**Work task**. Copy, from the entries below, each line in which the string "specified" appears.

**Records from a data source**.
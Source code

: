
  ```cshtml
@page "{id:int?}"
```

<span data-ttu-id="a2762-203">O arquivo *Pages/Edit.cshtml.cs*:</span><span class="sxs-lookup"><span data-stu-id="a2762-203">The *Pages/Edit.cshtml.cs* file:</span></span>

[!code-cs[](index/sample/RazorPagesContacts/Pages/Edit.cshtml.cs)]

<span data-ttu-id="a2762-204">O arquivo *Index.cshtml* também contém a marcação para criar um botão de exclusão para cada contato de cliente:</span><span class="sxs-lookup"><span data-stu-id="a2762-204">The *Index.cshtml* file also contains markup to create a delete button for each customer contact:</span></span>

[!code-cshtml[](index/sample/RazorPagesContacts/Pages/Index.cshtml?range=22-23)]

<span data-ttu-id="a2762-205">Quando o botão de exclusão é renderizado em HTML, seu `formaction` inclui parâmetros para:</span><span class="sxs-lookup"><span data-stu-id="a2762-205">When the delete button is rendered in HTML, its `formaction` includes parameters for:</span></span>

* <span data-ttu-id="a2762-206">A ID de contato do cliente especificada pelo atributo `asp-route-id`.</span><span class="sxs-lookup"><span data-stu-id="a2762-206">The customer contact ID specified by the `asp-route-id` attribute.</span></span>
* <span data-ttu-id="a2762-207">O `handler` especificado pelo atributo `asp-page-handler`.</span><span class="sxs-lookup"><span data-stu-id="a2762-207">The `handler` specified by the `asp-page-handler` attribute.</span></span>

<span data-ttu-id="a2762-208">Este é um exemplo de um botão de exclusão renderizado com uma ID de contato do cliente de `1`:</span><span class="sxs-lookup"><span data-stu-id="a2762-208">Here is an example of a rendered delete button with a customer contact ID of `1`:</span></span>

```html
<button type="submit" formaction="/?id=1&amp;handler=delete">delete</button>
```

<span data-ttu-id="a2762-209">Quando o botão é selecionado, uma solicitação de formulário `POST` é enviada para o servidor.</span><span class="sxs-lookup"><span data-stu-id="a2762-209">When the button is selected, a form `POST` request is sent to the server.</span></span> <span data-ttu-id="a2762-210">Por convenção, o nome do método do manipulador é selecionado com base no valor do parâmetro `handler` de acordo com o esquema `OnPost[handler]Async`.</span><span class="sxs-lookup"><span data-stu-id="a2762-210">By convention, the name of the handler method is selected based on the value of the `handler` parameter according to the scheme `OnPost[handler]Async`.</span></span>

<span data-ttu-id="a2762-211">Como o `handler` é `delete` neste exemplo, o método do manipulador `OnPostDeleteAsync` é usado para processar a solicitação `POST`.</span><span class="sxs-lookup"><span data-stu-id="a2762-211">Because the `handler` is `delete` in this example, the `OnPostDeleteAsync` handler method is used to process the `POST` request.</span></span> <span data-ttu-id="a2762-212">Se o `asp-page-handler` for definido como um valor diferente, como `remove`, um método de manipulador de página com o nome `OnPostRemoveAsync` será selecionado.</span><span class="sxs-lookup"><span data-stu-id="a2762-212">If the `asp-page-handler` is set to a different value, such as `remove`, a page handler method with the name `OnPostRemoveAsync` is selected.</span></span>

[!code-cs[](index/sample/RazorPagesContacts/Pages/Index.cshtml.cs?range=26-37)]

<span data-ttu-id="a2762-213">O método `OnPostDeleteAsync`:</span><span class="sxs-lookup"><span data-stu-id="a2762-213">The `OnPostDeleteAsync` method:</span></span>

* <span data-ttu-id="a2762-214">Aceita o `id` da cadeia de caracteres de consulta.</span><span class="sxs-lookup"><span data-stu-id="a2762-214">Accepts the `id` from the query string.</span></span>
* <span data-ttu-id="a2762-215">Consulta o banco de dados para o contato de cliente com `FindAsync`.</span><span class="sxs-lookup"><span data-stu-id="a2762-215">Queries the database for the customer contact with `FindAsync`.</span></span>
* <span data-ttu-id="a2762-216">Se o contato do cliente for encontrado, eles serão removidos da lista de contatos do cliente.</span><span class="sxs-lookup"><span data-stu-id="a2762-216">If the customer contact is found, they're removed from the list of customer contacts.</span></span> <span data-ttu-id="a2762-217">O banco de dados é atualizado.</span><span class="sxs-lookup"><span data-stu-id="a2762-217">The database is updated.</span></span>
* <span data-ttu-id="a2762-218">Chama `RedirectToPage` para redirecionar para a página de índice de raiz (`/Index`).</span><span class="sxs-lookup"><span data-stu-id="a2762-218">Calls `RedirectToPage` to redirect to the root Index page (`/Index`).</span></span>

--

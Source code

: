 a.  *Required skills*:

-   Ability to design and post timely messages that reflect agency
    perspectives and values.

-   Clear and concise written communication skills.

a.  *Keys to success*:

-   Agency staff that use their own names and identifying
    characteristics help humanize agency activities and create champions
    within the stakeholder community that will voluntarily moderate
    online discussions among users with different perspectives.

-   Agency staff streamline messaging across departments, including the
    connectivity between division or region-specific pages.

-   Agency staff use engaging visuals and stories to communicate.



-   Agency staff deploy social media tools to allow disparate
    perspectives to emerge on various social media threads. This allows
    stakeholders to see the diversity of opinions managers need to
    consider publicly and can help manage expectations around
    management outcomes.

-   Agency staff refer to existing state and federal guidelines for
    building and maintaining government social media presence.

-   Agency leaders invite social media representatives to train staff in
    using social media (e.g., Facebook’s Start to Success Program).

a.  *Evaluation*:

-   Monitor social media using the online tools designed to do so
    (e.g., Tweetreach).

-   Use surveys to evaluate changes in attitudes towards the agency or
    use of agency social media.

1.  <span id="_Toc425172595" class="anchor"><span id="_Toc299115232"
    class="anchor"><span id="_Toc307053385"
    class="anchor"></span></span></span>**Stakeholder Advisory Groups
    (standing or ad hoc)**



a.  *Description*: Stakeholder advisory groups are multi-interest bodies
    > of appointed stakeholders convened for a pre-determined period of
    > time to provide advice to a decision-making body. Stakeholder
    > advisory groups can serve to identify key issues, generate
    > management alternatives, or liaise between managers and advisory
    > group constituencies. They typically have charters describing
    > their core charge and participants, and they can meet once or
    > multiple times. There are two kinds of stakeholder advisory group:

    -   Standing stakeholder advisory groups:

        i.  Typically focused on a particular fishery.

==

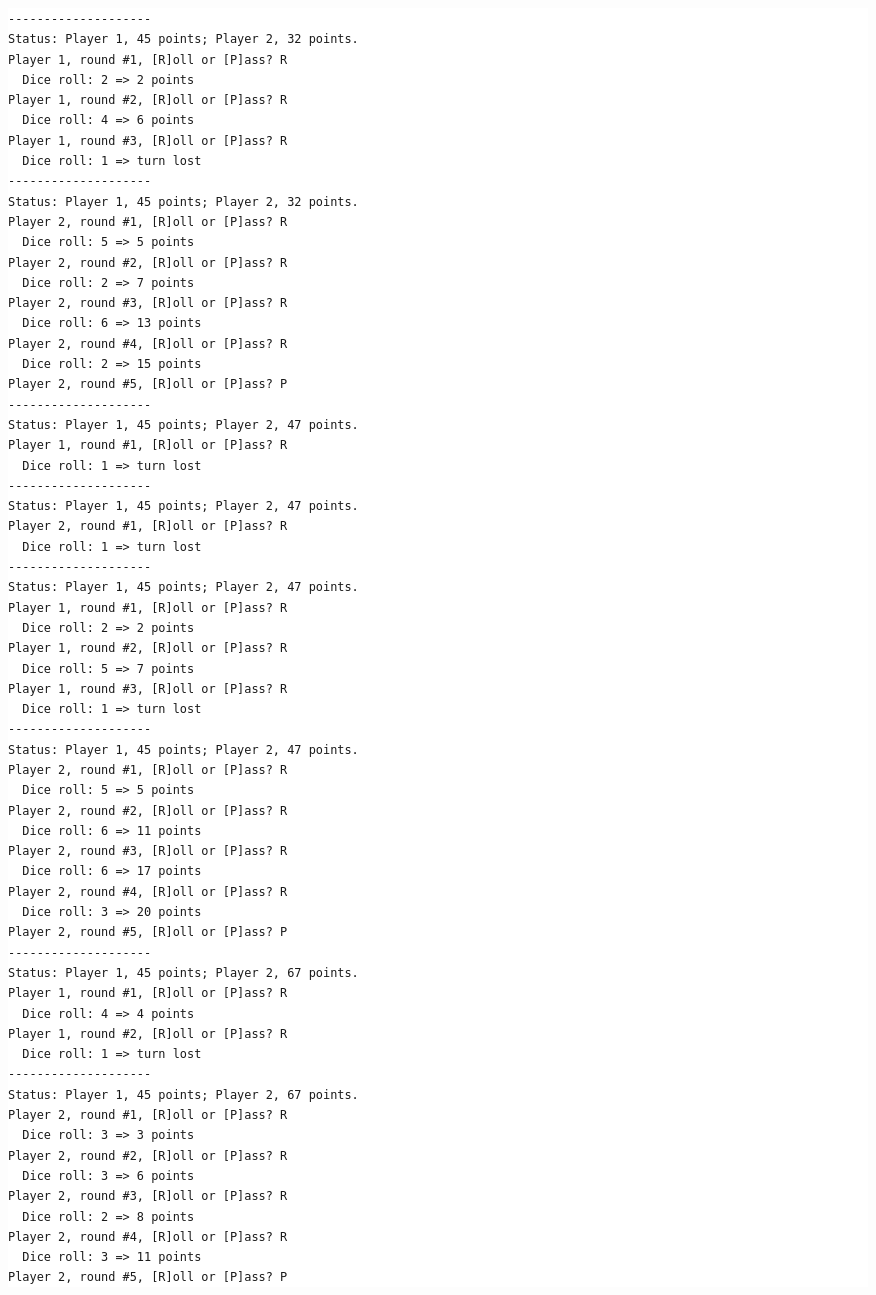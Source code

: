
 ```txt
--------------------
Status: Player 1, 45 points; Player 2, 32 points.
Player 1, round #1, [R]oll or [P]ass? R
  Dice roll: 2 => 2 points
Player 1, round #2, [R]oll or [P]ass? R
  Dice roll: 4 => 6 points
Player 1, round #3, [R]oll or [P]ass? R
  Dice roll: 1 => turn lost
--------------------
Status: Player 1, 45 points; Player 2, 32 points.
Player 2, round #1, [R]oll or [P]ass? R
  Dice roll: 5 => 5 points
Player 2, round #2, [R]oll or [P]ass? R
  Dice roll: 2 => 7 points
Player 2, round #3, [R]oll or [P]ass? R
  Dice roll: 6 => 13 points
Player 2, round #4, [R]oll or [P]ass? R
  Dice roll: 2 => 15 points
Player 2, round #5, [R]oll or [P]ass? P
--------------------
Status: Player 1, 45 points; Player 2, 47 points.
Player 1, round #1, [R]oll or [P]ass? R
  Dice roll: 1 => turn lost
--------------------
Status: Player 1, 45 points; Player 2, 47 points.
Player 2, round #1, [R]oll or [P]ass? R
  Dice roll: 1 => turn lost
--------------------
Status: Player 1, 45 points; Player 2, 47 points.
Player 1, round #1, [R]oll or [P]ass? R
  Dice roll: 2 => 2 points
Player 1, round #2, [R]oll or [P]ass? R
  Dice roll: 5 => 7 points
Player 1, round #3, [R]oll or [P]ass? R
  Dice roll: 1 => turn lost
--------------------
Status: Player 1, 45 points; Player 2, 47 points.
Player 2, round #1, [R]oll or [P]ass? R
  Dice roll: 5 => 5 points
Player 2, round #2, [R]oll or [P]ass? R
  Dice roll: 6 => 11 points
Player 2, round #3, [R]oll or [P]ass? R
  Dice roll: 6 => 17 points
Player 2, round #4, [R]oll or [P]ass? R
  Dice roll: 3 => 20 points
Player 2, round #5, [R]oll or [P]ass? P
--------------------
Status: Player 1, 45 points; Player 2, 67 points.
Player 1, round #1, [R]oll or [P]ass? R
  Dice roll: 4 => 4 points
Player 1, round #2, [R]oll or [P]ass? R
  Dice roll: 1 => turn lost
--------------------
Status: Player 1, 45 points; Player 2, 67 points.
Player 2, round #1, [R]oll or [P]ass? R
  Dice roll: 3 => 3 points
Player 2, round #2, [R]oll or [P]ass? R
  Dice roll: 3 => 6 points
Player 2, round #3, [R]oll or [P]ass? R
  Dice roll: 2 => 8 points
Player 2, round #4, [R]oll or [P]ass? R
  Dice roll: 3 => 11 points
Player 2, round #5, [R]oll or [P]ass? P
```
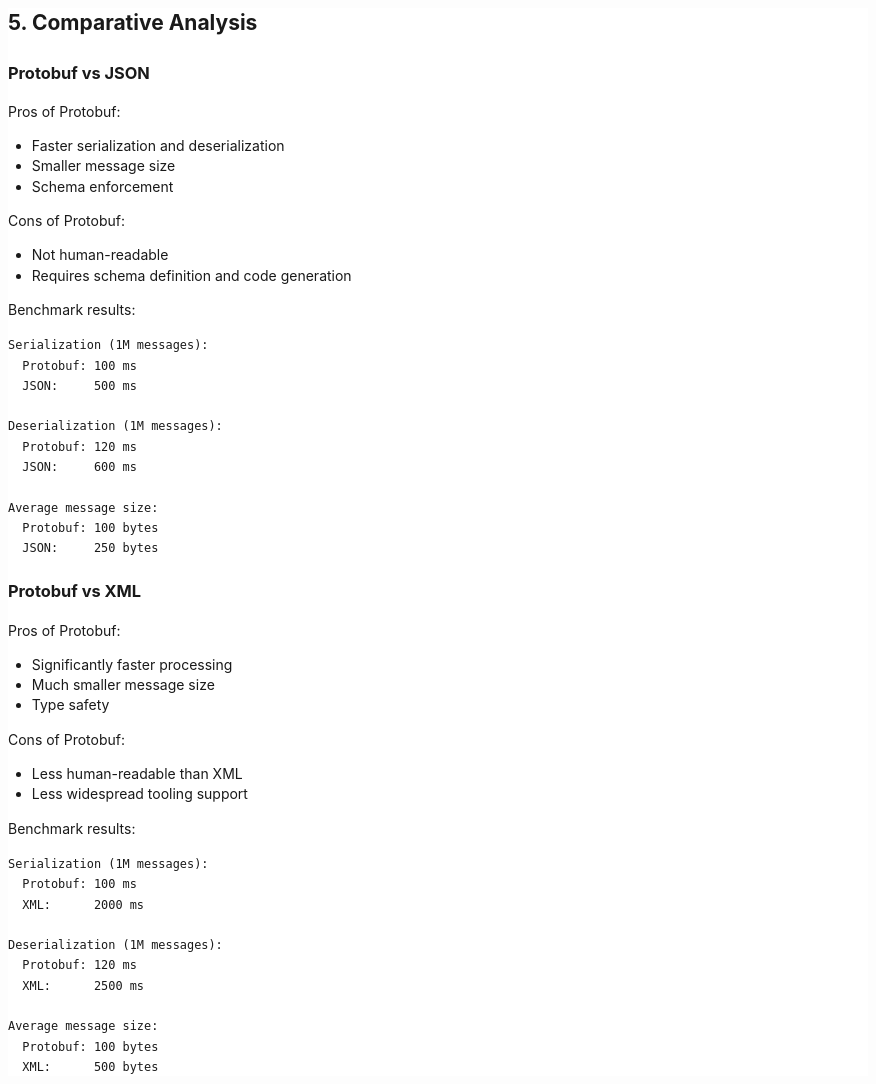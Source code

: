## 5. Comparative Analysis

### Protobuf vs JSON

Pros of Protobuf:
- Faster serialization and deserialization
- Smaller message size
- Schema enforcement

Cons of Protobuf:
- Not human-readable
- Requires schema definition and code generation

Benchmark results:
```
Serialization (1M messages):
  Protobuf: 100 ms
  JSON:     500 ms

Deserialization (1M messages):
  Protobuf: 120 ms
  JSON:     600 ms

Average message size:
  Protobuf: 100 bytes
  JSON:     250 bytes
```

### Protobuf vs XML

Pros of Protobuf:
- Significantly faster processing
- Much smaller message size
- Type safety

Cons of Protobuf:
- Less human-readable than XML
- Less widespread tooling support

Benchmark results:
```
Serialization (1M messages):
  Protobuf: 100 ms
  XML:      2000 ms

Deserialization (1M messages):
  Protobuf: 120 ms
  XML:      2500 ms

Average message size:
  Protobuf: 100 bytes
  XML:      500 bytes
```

**Answer for the task**.
* <span data-ttu-id="a2762-206">A ID de contato do cliente especificada pelo atributo `asp-route-id`.</span><span class="sxs-lookup"><span data-stu-id="a2762-206">The customer contact ID specified by the `asp-route-id` attribute.</span></span>
* <span data-ttu-id="a2762-207">O `handler` especificado pelo atributo `asp-page-handler`.</span><span class="sxs-lookup"><span data-stu-id="a2762-207">The `handler` specified by the `asp-page-handler` attribute.</span></span>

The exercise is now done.